Behoefte aan grondig ecologisch onderzoek!
Voor de afvoer van asfalt is de CROW publicatie 210, richtlijn omgaan met vrijkomend asfalt, van kracht. Deze richtlijn regelt de voorwaarden voor het afvoeren en/of hergebruiken van asfalt dat vrijkomt bij freeswerkzaamheden.
Belangrijkste reden voor asfaltonderzoek is het bepalen van de hergebruikmogelijkheden. het is met name van belang inzicht te krijgen of het asfalt al dan niet teerhoudend is.

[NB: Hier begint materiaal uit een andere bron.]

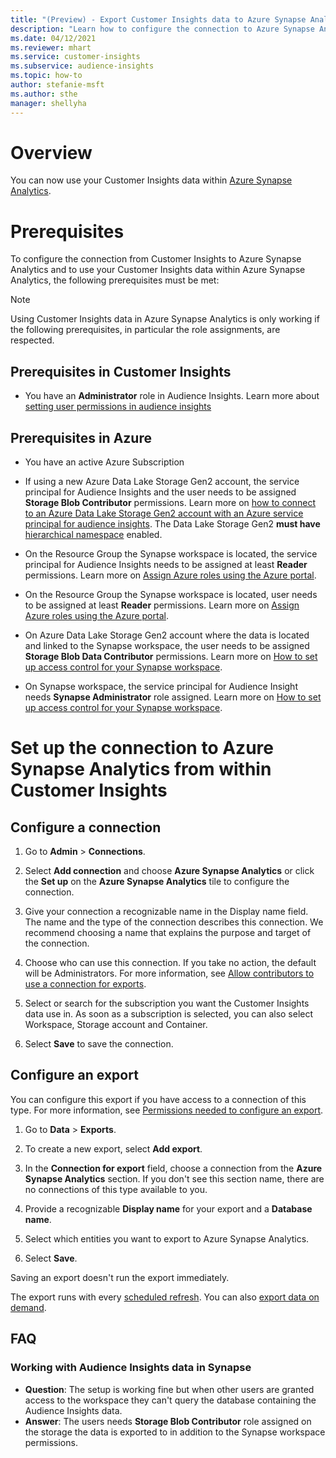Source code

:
 ```yaml
---
title: "(Preview) - Export Customer Insights data to Azure Synapse Analytics"
description: "Learn how to configure the connection to Azure Synapse Analytics."
ms.date: 04/12/2021
ms.reviewer: mhart
ms.service: customer-insights
ms.subservice: audience-insights
ms.topic: how-to
author: stefanie-msft
ms.author: sthe
manager: shellyha
---
```


# Overview

You can now use your Customer Insights data within [Azure Synapse Analytics](https://docs.microsoft.com/en-us/azure/synapse-analytics/overview-what-is).

# Prerequisites

To configure the connection from Customer Insights to Azure Synapse Analytics and to use your Customer Insights data within Azure Synapse Analytics, the following prerequisites must be met:

  > [!NOTE]
  > Using Customer Insights data in Azure Synapse Analytics is only working if the following prerequisites, in particular the role assignments, are respected.  

## Prerequisites in Customer Insights

* You have an **Administrator** role in Audience Insights. Learn more about [setting user permissions in audience insights](https://docs.microsoft.com/en-us/dynamics365/customer-insights/audience-insights/permissions#assign-roles-and-permissions)

## Prerequisites in Azure

* You have an active Azure Subscription

* If using a new Azure Data Lake Storage Gen2 account, the service principal for Audience Insights and the user needs to be assigned **Storage Blob Contributor** permissions. Learn more on [how to connect to an Azure Data Lake Storage Gen2 account with an Azure service principal for audience insights](https://docs.microsoft.com/en-us/dynamics365/customer-insights/audience-insights/connect-service-principal). The Data Lake Storage Gen2 **must have** [hierarchical namespace](https://docs.microsoft.com/azure/storage/blobs/data-lake-storage-namespace) enabled.

* On the Resource Group the Synapse workspace is located, the service principal for Audience Insights needs to be assigned at least **Reader** permissions. Learn more on [Assign Azure roles using the Azure portal](https://docs.microsoft.com/en-us/azure/role-based-access-control/role-assignments-portal).

* On the Resource Group the Synapse workspace is located, user needs to be assigned at least **Reader** permissions. Learn more on [Assign Azure roles using the Azure portal](https://docs.microsoft.com/en-us/azure/role-based-access-control/role-assignments-portal).

* On Azure Data Lake Storage Gen2 account where the data is located and linked to the Synapse workspace, the user needs to be assigned **Storage Blob Data Contributor** permissions. Learn more on [How to set up access control for your Synapse workspace](https://docs.microsoft.com/en-us/azure/synapse-analytics/security/how-to-set-up-access-control).

* On Synapse workspace, the service principal for Audience Insight needs **Synapse Administrator** role assigned. Learn more on [How to set up access control for your Synapse workspace](https://docs.microsoft.com/en-us/azure/synapse-analytics/security/how-to-set-up-access-control).

# Set up the connection to Azure Synapse Analytics from within Customer Insights

## Configure a connection
1. Go to **Admin** > **Connections**.

1. Select **Add connection** and choose **Azure Synapse Analytics** or click the **Set up** on the **Azure Synapse Analytics** tile to configure the connection.

1. Give your connection a recognizable name in the Display name field. The name and the type of the connection describes this connection. We recommend choosing a name that explains the purpose and target of the connection.

1. Choose who can use this connection. If you take no action, the default will be Administrators. For more information, see [Allow contributors to use a connection for exports](connections.md#allow-contributors-to-use-a-connection-for-exports).

1. Select or search for the subscription you want the Customer Insights data use in. As soon as a subscription is selected, you can also select Workspace, Storage account and Container.

1. Select **Save** to save the connection.

## Configure an export

You can configure this export if you have access to a connection of this type. For more information, see [Permissions needed to configure an export](export-destinations.md#set-up-a-new-export).

1. Go to **Data** > **Exports**.

1. To create a new export, select **Add export**.

1. In the **Connection for export** field, choose a connection from the **Azure Synapse Analytics** section. If you don't see this section name, there are no connections of this type available to you.

1. Provide a recognizable **Display name** for your export and a **Database name**.

1. Select which entities you want to export to Azure Synapse Analytics.

1. Select **Save**.

Saving an export doesn't run the export immediately.

The export runs with every [scheduled refresh](system.md#schedule-tab).
You can also [export data on demand](export-destinations.md#run-exports-on-demand).

## FAQ

### Working with Audience Insights data in Synapse

* **Question**: The setup is working fine but when other users are granted access to the workspace they can't query the database containing the Audience Insights data.
* **Answer**: The users needs **Storage Blob Contributor** role assigned on the storage the data is exported to in addition to the Synapse workspace permissions.
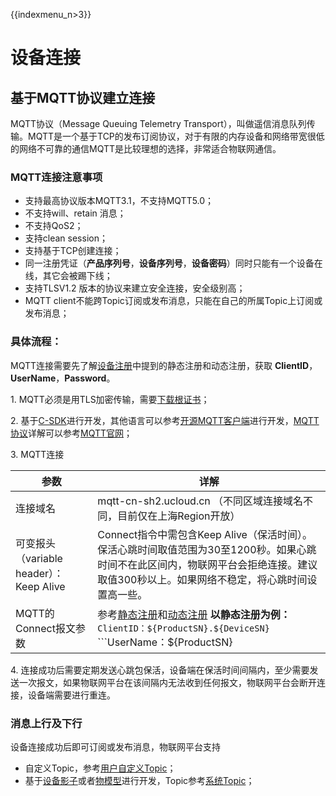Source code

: {{indexmenu_n>3}}

# 设备连接

## 基于MQTT协议建立连接

MQTT协议（Message Queuing Telemetry Transport），叫做遥信消息队列传输。MQTT是一个基于TCP的发布订阅协议，对于有限的内存设备和网络带宽很低的网络不可靠的通信MQTT是比较理想的选择，非常适合物联网通信。



### MQTT连接注意事项

- 支持最高协议版本MQTT3.1，不支持MQTT5.0；
- 不支持will、retain 消息；
- 不支持QoS2；
- 支持clean session；
- 支持基于TCP创建连接；
- 同一注册凭证（**产品序列号**，**设备序列号**，**设备密码**）同时只能有一个设备在线，其它会被踢下线；
- 支持TLSV1.2 版本的协议来建立安全连接，安全级别高；
- MQTT client不能跨Topic订阅或发布消息，只能在自己的所属Topic上订阅或发布消息；



### 具体流程：

MQTT连接需要先了解[设备注册](../device_develop_guide/authenticate_devices/what_is_authenticate_devices)中提到的静态注册和动态注册，获取 **ClientID**，**UserName**，**Password**。

1\. MQTT必须是用TLS加密传输，需要[下载根证书](https://static.ucloud.cn/349d895b6a7d4f10b03f8118b021b894\.pem)；

2\. 基于[C-SDK]()进行开发，其他语言可以参考[开源MQTT客户端](https://github.com/mqtt/mqtt.github.io/wiki/libraries?spm=a2c4g.11186623.2.11.793e78dcLHxgZy)进行开发，[MQTT协议](http://mqtt.org/?spm=a2c4g.11186623.2.12.577678dc5E6Qcl)详解可以参考[MQTT官网](http://mqtt.org/?spm=a2c4g.11186623.2.12.577678dc5E6Qcl)；

3\. MQTT连接

|参数|详解|
|---|---|
|连接域名 | mqtt-cn-sh2.ucloud.cn （不同区域连接域名不同，目前仅在上海Region开放）|
|可变报头（variable header）：Keep Alive  |  Connect指令中需包含Keep Alive（保活时间）。<br>保活心跳时间取值范围为30至1200秒。如果心跳时间不在此区间内，物联网平台会拒绝连接。建议取值300秒以上。如果网络不稳定，将心跳时间设置高一些。|
|MQTT的Connect报文参数|参考[静态注册](../device_develop_guide/authenticate_devices/unique-certificate-per-device_authentication)和[动态注册](../device_develop_guide/authenticate_devices/unique-certificate-per-product_authentication)  **以静态注册为例：**```ClientID：${ProductSN}.${DeviceSN}``` ```UserName：${ProductSN}|${DeviceSN}|${authmode}``` ```authmode: 静态注册为1；动态注册为2``` ``` Password：${DevSecret}```|

4\. 连接成功后需要定期发送心跳包保活，设备端在保活时间间隔内，至少需要发送一次报文，如果物联网平台在该间隔内无法收到任何报文，物联网平台会断开连接，设备端需要进行重连。  



### 消息上行及下行

设备连接成功后即可订阅或发布消息，物联网平台支持

- 自定义Topic，参考[用户自定义Topic](../console_guide/product_device/topic#用户自定义Topic)；
- 基于[设备影子](../console_guide/device_shadow/waht_is_deviceshadow)或者[物模型](../console_guide/thingmode/what_is_thingmode)进行开发，Topic参考[系统Topic](../console_guide/product_device/topic#系统Topic)；
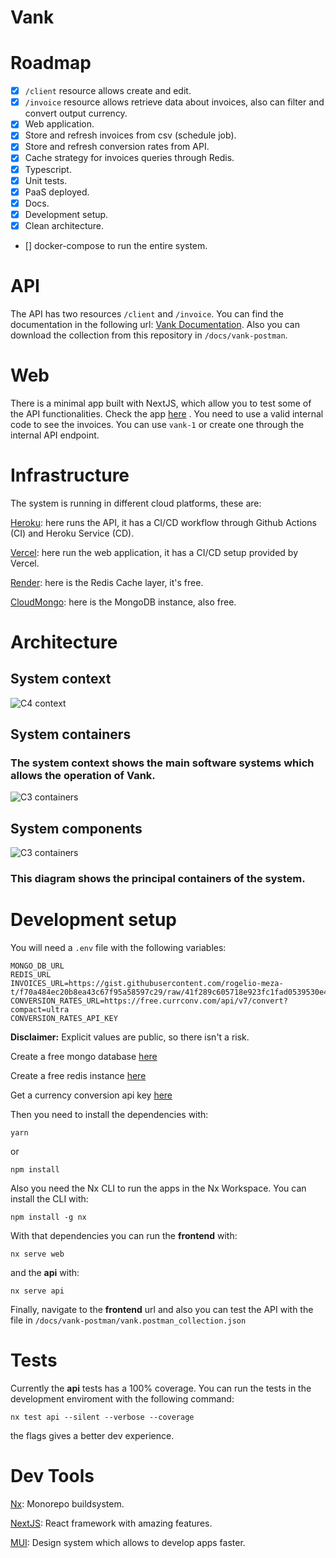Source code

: # Vank

# Roadmap

- [x] `/client` resource allows create and edit.
- [x] `/invoice` resource allows retrieve data about invoices, also can filter and convert output currency.
- [x] Web application.
- [x] Store and refresh invoices from csv (schedule job).
- [x] Store and refresh conversion rates from API.
- [x] Cache strategy for invoices queries through Redis.
- [x] Typescript.
- [x] Unit tests.
- [x] PaaS deployed.
- [x] Docs.
- [x] Development setup.
- [x] Clean architecture.
- [] docker-compose to run the entire system.

# API

The API has two resources `/client` and `/invoice`. You can find the documentation in the following url: [Vank Documentation](https://documenter.getpostman.com/view/20338556/UVysxbYr). Also you can download the collection from this repository in `/docs/vank-postman`.

# Web

There is a minimal app built with NextJS, which allow you to test some of the API
functionalities. Check the app [here](https://vank.vercel.app/) . You need to use a valid internal code to see the invoices. You can use `vank-1` or create one through the internal API endpoint.

# Infrastructure

The system is running in different cloud platforms, these are:

[Heroku](https://www.heroku.com/): here runs the API, it has a CI/CD workflow through Github Actions (CI) and Heroku Service (CD).

[Vercel](https://vercel.com/): here run the web application, it has a CI/CD setup provided by Vercel.

[Render](https://render.com/): here is the Redis Cache layer, it's free.

[CloudMongo](https://www.mongodb.com/es/cloud/atlas/register): here is the MongoDB instance, also free.

# Architecture

## System context

![C4 context](docs/images/vank-c4-context.png?raw=true)

## System containers

### The system context shows the main software systems which allows the operation of Vank.

![C3 containers](docs/images/vank-c3-containers.png?raw=true)

## System components

![C3 containers](docs/images/vank-c2-components.png?raw=true)

### This diagram shows the principal containers of the system.

# Development setup

You will need a `.env` file with the following variables:

```
MONGO_DB_URL
REDIS_URL
INVOICES_URL=https://gist.githubusercontent.com/rogelio-meza-t/f70a484ec20b8ea43c67f95a58597c29/raw/41f289c605718e923fc1fad0539530e4d0413a90/invoices.csv
CONVERSION_RATES_URL=https://free.currconv.com/api/v7/convert?compact=ultra
CONVERSION_RATES_API_KEY
```

**Disclaimer:** Explicit values are public, so there isn't a risk.

Create a free mongo database [here](https://www.mongodb.com/es/cloud/atlas/register)

Create a free redis instance [here](https://render.com/)

Get a currency conversion api key [here](https://free.currencyconverterapi.com/)

Then you need to install the dependencies with:

```
yarn
```

or

```
npm install
```

Also you need the Nx CLI to run the apps in the Nx Workspace. You can install the CLI with:

```
npm install -g nx
```

With that dependencies you can run the **frontend** with:

```
nx serve web
```

and the **api** with:

```
nx serve api
```

Finally, navigate to the **frontend** url and also you can test the API with the file in `/docs/vank-postman/vank.postman_collection.json`

# Tests

Currently the **api** tests has a 100% coverage. You can run the tests in the development enviroment with the following command:

```
nx test api --silent --verbose --coverage
```

the flags gives a better dev experience.

# Dev Tools

[Nx](https://nx.dev): Monorepo buildsystem.

[NextJS](https://nextjs.org/): React framework with amazing features.

[MUI](https://mui.com/): Design system which allows to develop apps faster.

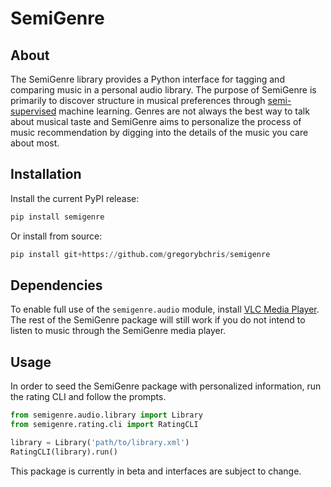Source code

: # SemiGenre

## About

The SemiGenre library provides a Python interface for tagging and comparing music in a personal audio library. The purpose of SemiGenre is primarily to discover structure in musical preferences through [semi-supervised](https://en.wikipedia.org/wiki/Semi-supervised_learning) machine learning. Genres are not always the best way to talk about musical taste and SemiGenre aims to personalize the process of music recommendation by digging into the details of the music you care about most.


## Installation

Install the current PyPI release:

```python
pip install semigenre
```

Or install from source:

```python
pip install git+https://github.com/gregorybchris/semigenre
```


## Dependencies

To enable full use of the `semigenre.audio` module, install [VLC Media Player](https://download.cnet.com/VLC-Media-Player/3000-13632_4-10210434.html). The rest of the SemiGenre package will still work if you do not intend to listen to music through the SemiGenre media player.

## Usage

In order to seed the SemiGenre package with personalized information, run the rating CLI and follow the prompts.

```python
from semigenre.audio.library import Library
from semigenre.rating.cli import RatingCLI

library = Library('path/to/library.xml')
RatingCLI(library).run()
```

This package is currently in beta and interfaces are subject to change.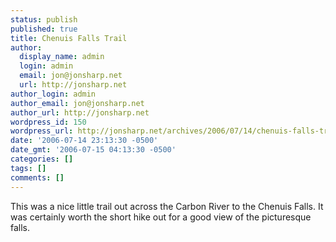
 ```yaml
---
status: publish
published: true
title: Chenuis Falls Trail
author:
  display_name: admin
  login: admin
  email: jon@jonsharp.net
  url: http://jonsharp.net
author_login: admin
author_email: jon@jonsharp.net
author_url: http://jonsharp.net
wordpress_id: 150
wordpress_url: http://jonsharp.net/archives/2006/07/14/chenuis-falls-trail/
date: '2006-07-14 23:13:30 -0500'
date_gmt: '2006-07-15 04:13:30 -0500'
categories: []
tags: []
comments: []
---
```

<p>This was a nice little trail out across the Carbon River to the Chenuis Falls. It was certainly worth the short hike out for a good view of the picturesque falls.</p>
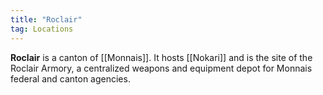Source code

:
 ```yaml
---
title: "Roclair"
tag: Locations
---
```


**Roclair** is a canton of [[Monnais]]. It hosts [[Nokari]] and is the site of the Roclair Armory, a centralized weapons and equipment depot for Monnais federal and canton agencies.
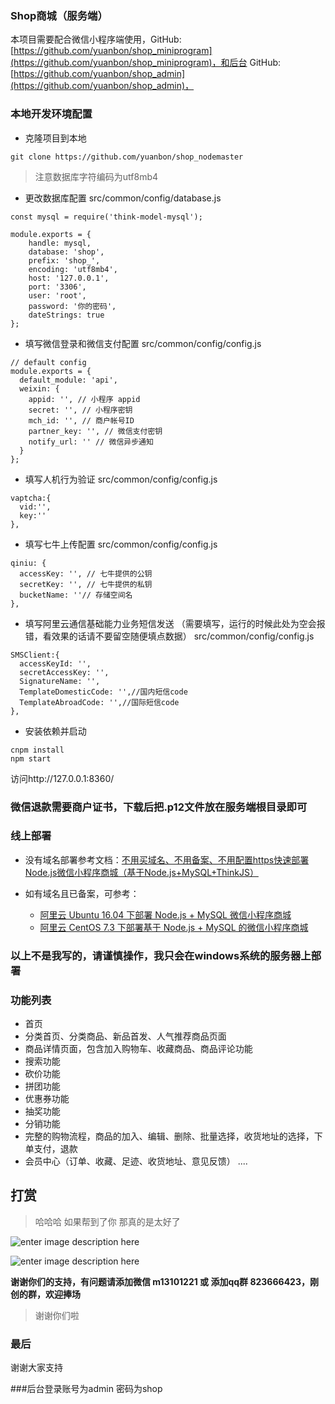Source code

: ﻿### Shop商城（服务端）

本项目需要配合微信小程序端使用，GitHub: [https://github.com/yuanbon/shop_miniprogram](https://github.com/yuanbon/shop_miniprogram)，和后台
GitHub: [https://github.com/yuanbon/shop_admin](https://github.com/yuanbon/shop_admin)，


### 本地开发环境配置
+ 克隆项目到本地
```
git clone https://github.com/yuanbon/shop_nodemaster
```
> 注意数据库字符编码为utf8mb4
+ 更改数据库配置
  src/common/config/database.js

```
const mysql = require('think-model-mysql');

module.exports = {
    handle: mysql,
    database: 'shop',
    prefix: 'shop_',
    encoding: 'utf8mb4',
    host: '127.0.0.1',
    port: '3306',
    user: 'root',
    password: '你的密码',
    dateStrings: true
};
```

+ 填写微信登录和微信支付配置
src/common/config/config.js
```
// default config
module.exports = {
  default_module: 'api',
  weixin: {
    appid: '', // 小程序 appid
    secret: '', // 小程序密钥
    mch_id: '', // 商户帐号ID
    partner_key: '', // 微信支付密钥
    notify_url: '' // 微信异步通知
  }
};
```
+ 填写人机行为验证
src/common/config/config.js
```
vaptcha:{  
  vid:'',
  key:''
},
```
+ 填写七牛上传配置
src/common/config/config.js
```
qiniu: {
  accessKey: '', // 七牛提供的公钥
  secretKey: '', // 七牛提供的私钥
  bucketName: ''// 存储空间名
},
```
+ 填写阿里云通信基础能力业务短信发送 （需要填写，运行的时候此处为空会报错，看效果的话请不要留空随便填点数据）
src/common/config/config.js
```
SMSClient:{  
  accessKeyId: '',
  secretAccessKey: '',
  SignatureName: '',
  TemplateDomesticCode: '',//国内短信code
  TemplateAbroadCode: '',//国际短信code
},
```

+ 安装依赖并启动
```
cnpm install
npm start
```
访问http://127.0.0.1:8360/

### 微信退款需要商户证书，下载后把.p12文件放在服务端根目录即可

### 线上部署

+ 没有域名部署参考文档：[不用买域名、不用备案、不用配置https快速部署Node.js微信小程序商城（基于Node.js+MySQL+ThinkJS）](http://www.jianshu.com/p/78a0f5f424e1)

+ 如有域名且已备案，可参考：
  + [阿里云 Ubuntu 16.04 下部署 Node.js + MySQL 微信小程序商城](http://www.jianshu.com/p/38d13a7c1b78)
  + [阿里云 CentOS 7.3 下部署基于 Node.js + MySQL 的微信小程序商城](http://www.jianshu.com/p/5d5497697b0a)


### 以上不是我写的，请谨慎操作，我只会在windows系统的服务器上部署


### 功能列表
+ 首页
+ 分类首页、分类商品、新品首发、人气推荐商品页面
+ 商品详情页面，包含加入购物车、收藏商品、商品评论功能
+ 搜索功能
+ 砍价功能
+ 拼团功能
+ 优惠券功能
+ 抽奖功能
+ 分销功能
+ 完整的购物流程，商品的加入、编辑、删除、批量选择，收货地址的选择，下单支付，退款
+ 会员中心（订单、收藏、足迹、收货地址、意见反馈）
....


## 打赏

> 哈哈哈 如果帮到了你 那真的是太好了

![enter image description here](http://resource.shop.com/github/mm_facetoface_collect_qrcode_1531550221909.png)

![enter image description here](http://resource.shop.com/github/1531550384970.jpg)

**谢谢你们的支持，有问题请添加微信 m13101221 或 添加qq群 823666423，刚创的群，欢迎捧场**

> 谢谢你们啦


### 最后
谢谢大家支持



###后台登录账号为admin 密码为shop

Er is sprake van teerhoudend asfalt wanneer dit een relatief hoog gehalte aan Polycyclische Aromatische Koolwaterstof (PAK-10) bevat. Als grens geldt hierbij een PAK-gehalte van maximaal 75 mg/kg d.s. Wanneer deze grens wordt overschreden, mag het vrijkomend asfalt niet in nieuw asfalt worden verwerkt en moet dit naar een erkend reiniger of verwerker worden afgevoerd.
Een asfaltonderzoek bestaat bij Bodemvisie uit drie fasen. De eerste fase bestaat uit het vooronderzoek. Hierbij wordt informatie verzameld zoals de aanlegdatum, eerdere onderhoudswerkzaamheden, etc.
In het kader van het vooronderzoek kan men tevens gebruik maken van een visuele inspectie. Hierbij wordt erop gelet of er in het onderzoek mogelijk onderscheid gemaakt moet worden tussen homogene vakken, reparatievakken, opstelvakken bij kruispunten, bushaltes, parkeervakken etc. Op basis van het vooronderzoek kan een (gericht) boorplan worden opgesteld.
Het minimale aantal boorkernen dat voor het onderzoek verzameld moet worden, is met name afhankelijk van het oppervlak van het te onderzoeken wegvak. Eventuele afwijkingen binnen een, verder homogeen wegvak (zie hiervoor), kunnen aanleiding zijn om meer boorkernen te verzamelen.
In de tweede fase wordt van elke geboorde asfaltkern een laagdiktebepaling volgens de RAW 152 uitgevoerd. Hierbij wordt elke laag opgemeten en wordt omschreven welke soorten asfalt de kern bevat. De asfaltkern wordt vervolgens indicatief onderzocht op de aanwezigheid van teer.
Dat houdt in dat de kern wordt ingespoten met de zogenaamde ‘PAK-Marker’, welke bij aanwezigheid van grote hoeveelheden PAK’s oplicht onder UV-licht. Als dit het geval is, kan worden aangenomen dat er meer dan 250 mg/kg ds PAK aanwezig is. Dat is ruim boven de bovengrens van 75 mg/kg ds voor hergebruik.
Als slechts een deel van de asfaltkern indicatief veel teer blijkt te bevatten, dan is het een mogelijkheid om deze lagen gescheiden te frezen en af te voeren naar een erkende reiniger of verwerker. De overige lagen zouden dan naar een asfaltcentrale voor hergebruik kunnen worden afgevoerd.
Hiervoor dienen de overige lagen wel nauwkeuriger in het laboratorium te worden onderzocht, om te bepalen of het teergehalte niet hoger is dan 75 mg/kg ds. Mocht hieruit blijken dat het teergehalte wel hoger is dan 75 mg/kgds, dan zullen deze lagen ook naar een erkende reiniger of verwerker moeten worden afgevoerd. Het laboratorium dat deze analyses uitvoert is hiervoor geaccrediteerd door de Raad van Accreditatie.
Na uitvoering van het onderzoek stelt Bodemvisie een rapportage op, waarin de resultaten op overzichtelijke wijze worden gepresenteerd. Deze rapportage bevat onder meer een tekening van het onderzochte wegvak en de situering van verrichte kernboringen, een fotoreportage van de opbouw van de onderzochte asfaltkernen met de benamingen van de aangetroffen soorten asfalt.
Verder wordt in deze beschrijving weergegeven of, en zo ja, in welke la(a)g(en) een uitslag met de PAK-marker is waargenomen. Aan de hand van de rapportage kan een wegbeheerder bepalen of het eventueel gescheiden frezen van teerhoudende en niet-teerhoudende asfaltlagen kosteneffectief is.
Bodemvisie combineert asfaltonderzoek regelmatig met het (indicatief) onderzoeken van de milieuhygiënische kwaliteit van een onderliggende funderingslaag (samenstelling en uitlooggedrag). Dit onderzoek kan ook worden uitgebreid met een onderzoek naar de eventuele aanwezigheid van asbest.